[jira] Commented: (AVRO-392) Binary Decoder Performance and flexibility overhaul

Scott Carey (JIRA) Sat, 13 Feb 2010 18:00:50 -0800

    [ 
https://issues.apache.org/jira/browse/AVRO-392?page=com.atlassian.jira.plugin.system.issuetabpanels:comment-tabpanel&focusedCommentId=12833490#action_12833490
 ]


Scott Carey commented on AVRO-392:
----------------------------------

{code}
I support adding isEnd() to Decoder. DirectBinaryDecoder would always return 
false. If someone does not want buffering, he cannot rely on isEnd(). isEnd() 
will be called by "high-level" functions and not by functions that work with a 
single Avro object corresponding to a schema. If such a high-level function 
needs to mix Avro and non-avro data in the stream, it should know when avro 
data ends, and so it would not need to call isEnd(). The high-level functions 
that rely on isEnd() to recognize the end of avro data cannot mix avro data and 
non-avro data.
{code}

That isn't quite enough.  For example, if we did that, then the file format 
would break if implementations switched, since it throws an exception if 
isEnd() doesn't return true at the end of a data block.
I strongly prefer APIs that aren't wish-washy.  So a client needs to know if 
isEnd is guaranteed to work, or if not.  We could do an isEnd() if we also did 
a supportsIsEnd(), so that a client could enforce the use of the feature.  This 
is acceptable, and jives with the configurable factory ("give me an instance 
that supports isEnd please" --> (buffered impl).  "give me one that supports 
isEnd and is also direct" --> sorry!

We could generalize this, and have one method on Decoder:
boolean isFeatureSupported(Feature f);
Where Feature is an enum in Decoder, and would currently have IS_END, 
INPUTSTREAM_PROXY, and NO_READAHEAD, or something like that.

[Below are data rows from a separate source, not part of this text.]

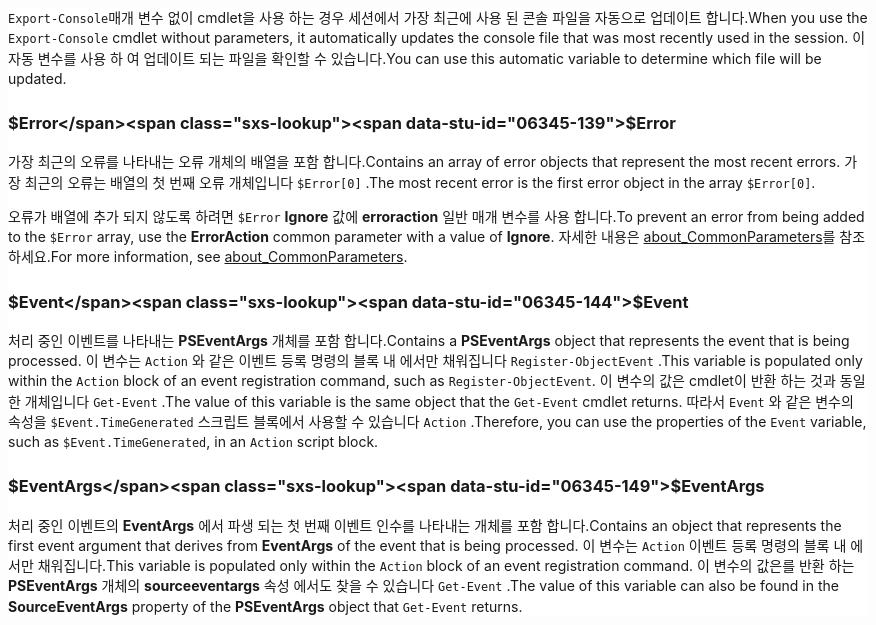 <span data-ttu-id="06345-137">`Export-Console`매개 변수 없이 cmdlet을 사용 하는 경우 세션에서 가장 최근에 사용 된 콘솔 파일을 자동으로 업데이트 합니다.</span><span class="sxs-lookup"><span data-stu-id="06345-137">When you use the `Export-Console` cmdlet without parameters, it automatically updates the console file that was most recently used in the session.</span></span> <span data-ttu-id="06345-138">이 자동 변수를 사용 하 여 업데이트 되는 파일을 확인할 수 있습니다.</span><span class="sxs-lookup"><span data-stu-id="06345-138">You can use this automatic variable to determine which file will be updated.</span></span>

### <a name="error"></a><span data-ttu-id="06345-139">$Error</span><span class="sxs-lookup"><span data-stu-id="06345-139">$Error</span></span>

<span data-ttu-id="06345-140">가장 최근의 오류를 나타내는 오류 개체의 배열을 포함 합니다.</span><span class="sxs-lookup"><span data-stu-id="06345-140">Contains an array of error objects that represent the most recent errors.</span></span>
<span data-ttu-id="06345-141">가장 최근의 오류는 배열의 첫 번째 오류 개체입니다 `$Error[0]` .</span><span class="sxs-lookup"><span data-stu-id="06345-141">The most recent error is the first error object in the array `$Error[0]`.</span></span>

<span data-ttu-id="06345-142">오류가 배열에 추가 되지 않도록 하려면 `$Error` **Ignore** 값에 **erroraction** 일반 매개 변수를 사용 합니다.</span><span class="sxs-lookup"><span data-stu-id="06345-142">To prevent an error from being added to the `$Error` array, use the **ErrorAction** common parameter with a value of **Ignore**.</span></span> <span data-ttu-id="06345-143">자세한 내용은 [about_CommonParameters](about_CommonParameters.md)를 참조하세요.</span><span class="sxs-lookup"><span data-stu-id="06345-143">For more information, see [about_CommonParameters](about_CommonParameters.md).</span></span>

### <a name="event"></a><span data-ttu-id="06345-144">$Event</span><span class="sxs-lookup"><span data-stu-id="06345-144">$Event</span></span>

<span data-ttu-id="06345-145">처리 중인 이벤트를 나타내는 **PSEventArgs** 개체를 포함 합니다.</span><span class="sxs-lookup"><span data-stu-id="06345-145">Contains a **PSEventArgs** object that represents the event that is being processed.</span></span> <span data-ttu-id="06345-146">이 변수는 `Action` 와 같은 이벤트 등록 명령의 블록 내 에서만 채워집니다 `Register-ObjectEvent` .</span><span class="sxs-lookup"><span data-stu-id="06345-146">This variable is populated only within the `Action` block of an event registration command, such as `Register-ObjectEvent`.</span></span> <span data-ttu-id="06345-147">이 변수의 값은 cmdlet이 반환 하는 것과 동일한 개체입니다 `Get-Event` .</span><span class="sxs-lookup"><span data-stu-id="06345-147">The value of this variable is the same object that the `Get-Event` cmdlet returns.</span></span> <span data-ttu-id="06345-148">따라서 `Event` 와 같은 변수의 속성을 `$Event.TimeGenerated` 스크립트 블록에서 사용할 수 있습니다 `Action` .</span><span class="sxs-lookup"><span data-stu-id="06345-148">Therefore, you can use the properties of the `Event` variable, such as `$Event.TimeGenerated`, in an `Action` script block.</span></span>

### <a name="eventargs"></a><span data-ttu-id="06345-149">$EventArgs</span><span class="sxs-lookup"><span data-stu-id="06345-149">$EventArgs</span></span>

<span data-ttu-id="06345-150">처리 중인 이벤트의 **EventArgs** 에서 파생 되는 첫 번째 이벤트 인수를 나타내는 개체를 포함 합니다.</span><span class="sxs-lookup"><span data-stu-id="06345-150">Contains an object that represents the first event argument that derives from **EventArgs** of the event that is being processed.</span></span> <span data-ttu-id="06345-151">이 변수는 `Action` 이벤트 등록 명령의 블록 내 에서만 채워집니다.</span><span class="sxs-lookup"><span data-stu-id="06345-151">This variable is populated only within the `Action` block of an event registration command.</span></span>
<span data-ttu-id="06345-152">이 변수의 값은를 반환 하는 **PSEventArgs** 개체의 **sourceeventargs** 속성 에서도 찾을 수 있습니다 `Get-Event` .</span><span class="sxs-lookup"><span data-stu-id="06345-152">The value of this variable can also be found in the **SourceEventArgs** property of the **PSEventArgs** object that `Get-Event` returns.</span></span>
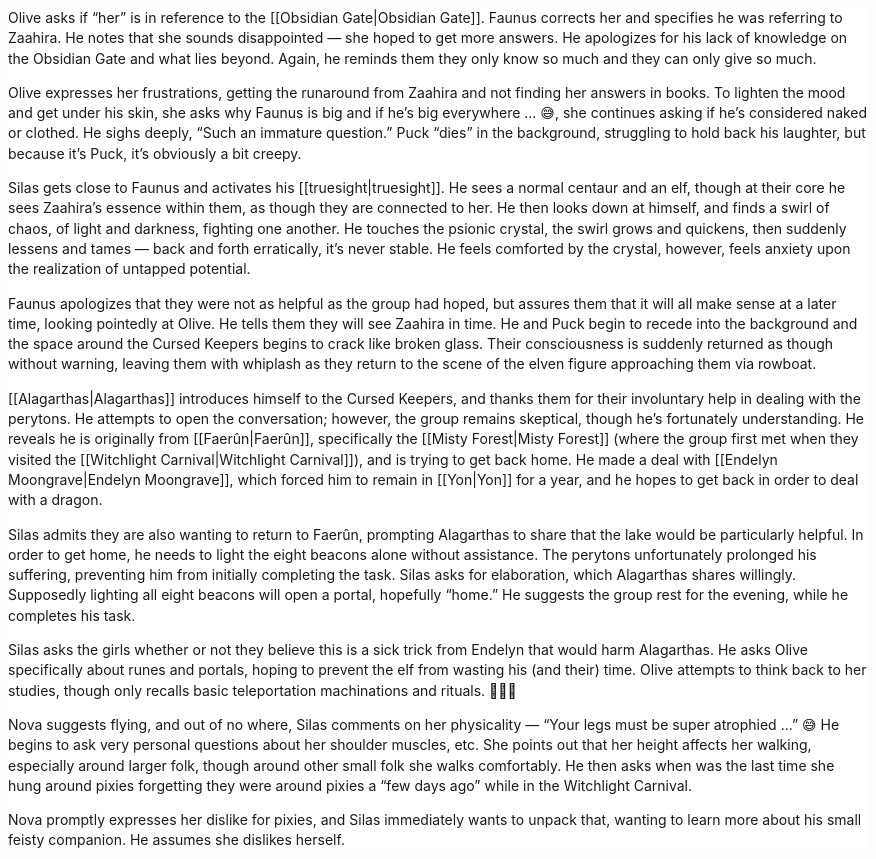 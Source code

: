 

Olive asks if “her” is in reference to the [[Obsidian Gate\|Obsidian Gate]]. Faunus corrects her and specifies he was referring to Zaahira. He notes that she sounds disappointed — she hoped to get more answers. He apologizes for his lack of knowledge on the Obsidian Gate and what lies beyond. Again, he reminds them they only know so much and they can only give so much.

Olive expresses her frustrations, getting the runaround from Zaahira and not finding her answers in books. To lighten the mood and get under his skin, she asks why Faunus is big and if he’s big everywhere ... 😅, she continues asking if he’s considered naked or clothed. He sighs deeply, “Such an immature question.” <span class="spoiler">Puck “dies” in the background, struggling to hold back his laughter, but because it’s Puck, it’s obviously a bit creepy.</span>

Silas gets close to Faunus and activates his [[truesight\|truesight]]. He sees a normal centaur and an elf, though at their core he sees Zaahira’s essence within them, as though they are connected to her. He then looks down at himself, and finds a swirl of chaos, of light and darkness, fighting one another. He touches the psionic crystal, the swirl grows and quickens, then suddenly lessens and tames — back and forth erratically, it’s never stable. He feels comforted by the crystal, however, feels anxiety upon the realization of untapped potential.

Faunus apologizes that they were not as helpful as the group had hoped, but assures them that it will all make sense at a later time, looking pointedly at Olive. He tells them they will see Zaahira in time. He and Puck begin to recede into the background and the space around the Cursed Keepers begins to crack like broken glass. Their consciousness is suddenly returned as though without warning, leaving them with whiplash as they return to the scene of the elven figure approaching them via rowboat.

[[Alagarthas\|Alagarthas]] introduces himself to the Cursed Keepers, and thanks them for their involuntary help in dealing with the perytons. He attempts to open the conversation; however, the group remains skeptical, though he’s fortunately understanding. He reveals he is originally from [[Faerûn\|Faerûn]], specifically the [[Misty Forest\|Misty Forest]] (where the group first met when they visited the [[Witchlight Carnival\|Witchlight Carnival]]), and is trying to get back home. He made a deal with [[Endelyn Moongrave\|Endelyn Moongrave]], which forced him to remain in [[Yon\|Yon]] for a year, and he hopes to get back in order to deal with a dragon.

Silas admits they are also wanting to return to Faerûn, prompting Alagarthas to share that the lake would be particularly helpful. In order to get home, he needs to light the eight beacons alone without assistance. The perytons unfortunately prolonged his suffering, preventing him from initially completing the task. Silas asks for elaboration, which Alagarthas shares willingly. Supposedly lighting all eight beacons will open a portal, hopefully “home.” He suggests the group rest for the evening, while he completes his task.

Silas asks the girls whether or not they believe this is a sick trick from Endelyn that would harm Alagarthas. He asks Olive specifically about runes and portals, hoping to prevent the elf from wasting his (and their) time. Olive attempts to think back to her studies, though only recalls basic teleportation machinations and rituals. 🧠🧠🧠

Nova suggests flying, and out of no where, Silas comments on her physicality — “Your legs must be super atrophied ...” 😅 He begins to ask very personal questions about her shoulder muscles, etc. She points out that her height affects her walking, especially around larger folk, though around other small folk she walks comfortably. He then asks when was the last time she hung around pixies <span class="spoiler">forgetting they were around pixies a “few days ago” while in the Witchlight Carnival</span>. 

Nova promptly expresses her dislike for pixies, and Silas immediately wants to unpack that, wanting to learn more about his small feisty companion. He assumes she dislikes herself.

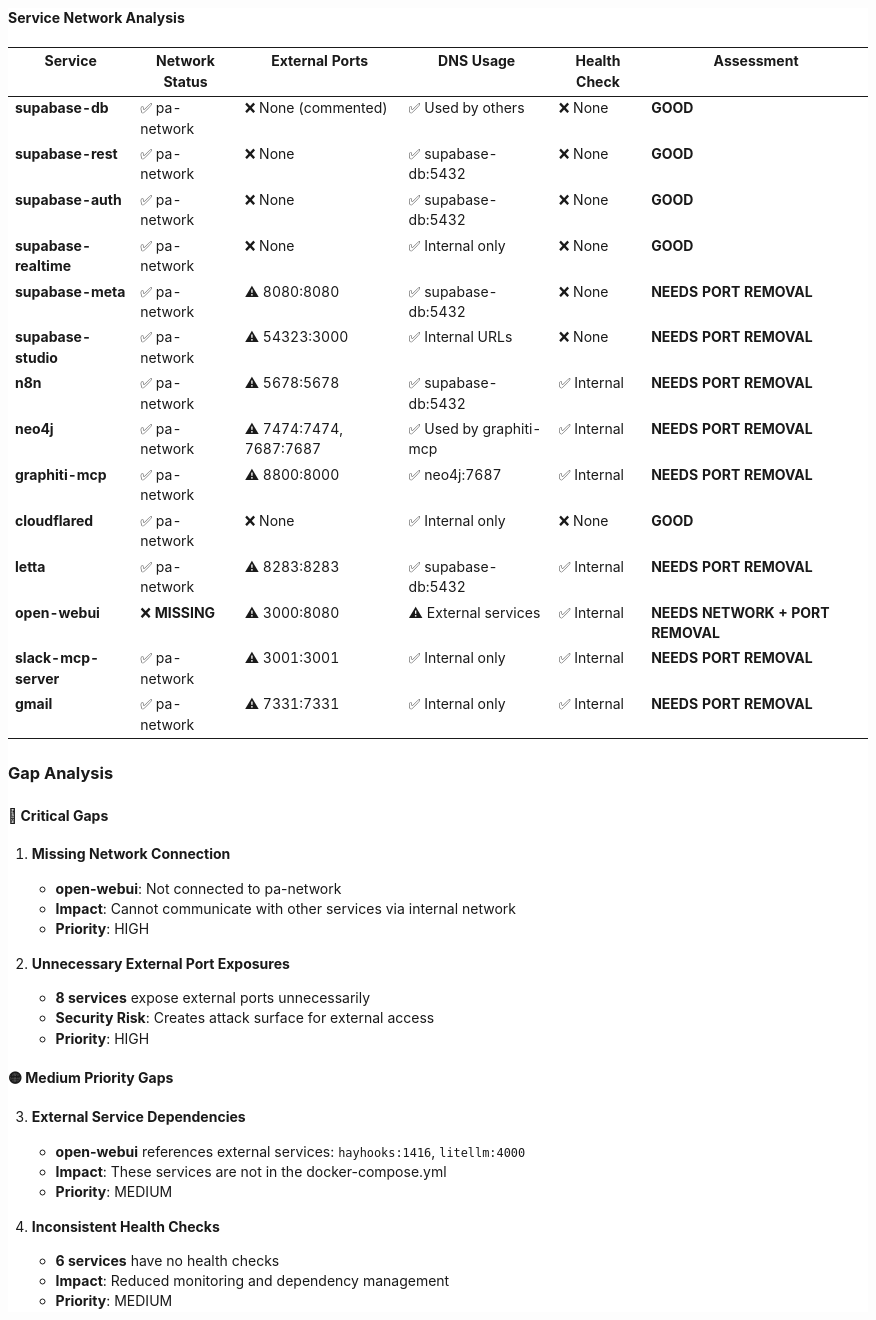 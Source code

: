 #### Service Network Analysis

| Service | Network Status | External Ports | DNS Usage | Health Check | Assessment |
|---------|----------------|----------------|-----------|--------------|------------|
| **supabase-db** | ✅ pa-network | ❌ None (commented) | ✅ Used by others | ❌ None | **GOOD** |
| **supabase-rest** | ✅ pa-network | ❌ None | ✅ supabase-db:5432 | ❌ None | **GOOD** |
| **supabase-auth** | ✅ pa-network | ❌ None | ✅ supabase-db:5432 | ❌ None | **GOOD** |
| **supabase-realtime** | ✅ pa-network | ❌ None | ✅ Internal only | ❌ None | **GOOD** |
| **supabase-meta** | ✅ pa-network | ⚠️ 8080:8080 | ✅ supabase-db:5432 | ❌ None | **NEEDS PORT REMOVAL** |
| **supabase-studio** | ✅ pa-network | ⚠️ 54323:3000 | ✅ Internal URLs | ❌ None | **NEEDS PORT REMOVAL** |
| **n8n** | ✅ pa-network | ⚠️ 5678:5678 | ✅ supabase-db:5432 | ✅ Internal | **NEEDS PORT REMOVAL** |
| **neo4j** | ✅ pa-network | ⚠️ 7474:7474, 7687:7687 | ✅ Used by graphiti-mcp | ✅ Internal | **NEEDS PORT REMOVAL** |
| **graphiti-mcp** | ✅ pa-network | ⚠️ 8800:8000 | ✅ neo4j:7687 | ✅ Internal | **NEEDS PORT REMOVAL** |
| **cloudflared** | ✅ pa-network | ❌ None | ✅ Internal only | ❌ None | **GOOD** |
| **letta** | ✅ pa-network | ⚠️ 8283:8283 | ✅ supabase-db:5432 | ✅ Internal | **NEEDS PORT REMOVAL** |
| **open-webui** | ❌ **MISSING** | ⚠️ 3000:8080 | ⚠️ External services | ✅ Internal | **NEEDS NETWORK + PORT REMOVAL** |
| **slack-mcp-server** | ✅ pa-network | ⚠️ 3001:3001 | ✅ Internal only | ✅ Internal | **NEEDS PORT REMOVAL** |
| **gmail** | ✅ pa-network | ⚠️ 7331:7331 | ✅ Internal only | ✅ Internal | **NEEDS PORT REMOVAL** |

### Gap Analysis

#### 🔴 **Critical Gaps**

1. **Missing Network Connection**
   - **open-webui**: Not connected to pa-network
   - **Impact**: Cannot communicate with other services via internal network
   - **Priority**: HIGH

2. **Unnecessary External Port Exposures**
   - **8 services** expose external ports unnecessarily
   - **Security Risk**: Creates attack surface for external access
   - **Priority**: HIGH

#### 🟡 **Medium Priority Gaps**

3. **External Service Dependencies**
   - **open-webui** references external services: `hayhooks:1416`, `litellm:4000`
   - **Impact**: These services are not in the docker-compose.yml
   - **Priority**: MEDIUM

4. **Inconsistent Health Checks**
   - **6 services** have no health checks
   - **Impact**: Reduced monitoring and dependency management
   - **Priority**: MEDIUM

Putting inputStream() on Decoder has similar issues, JsonDecoder for example 
can't always support that.

{quote}
One option is that we can add a boolean to the factory methods that specifies 
if one wants buffering or not. Another option is to have additional factory 
methods. I prefer the former, but okay with the other, too.
{quote}
The way i'll build this would be like Jackson's Factory API.  Configure the 
factory to make instances with certain configuration settings, and then there 
would be even fewer (smarter) factory methods. Otherwise, we'll find a few more 
configuration parameters, and end up with 5 booleans and two ints on each 
method signature.

bq. BinaryData class seems to know the internals of BinaryDecoder. Is there a 
way to avoid it?

Probably not, but i'll have another look.  They are intimately related classes. 
 

bq.There are significant code that is common between . . .

Yeah, my original version had a parent BinaryEncoder with the readahead and 
direct ones as children.  But I got frustrated with isEnd() -- The 
DataFileStream class would have to know for sure that it had an instance with a 
functioning isEnd().  If we do want to have both decoders and maintain them, 
this is an option to merge that shared code.  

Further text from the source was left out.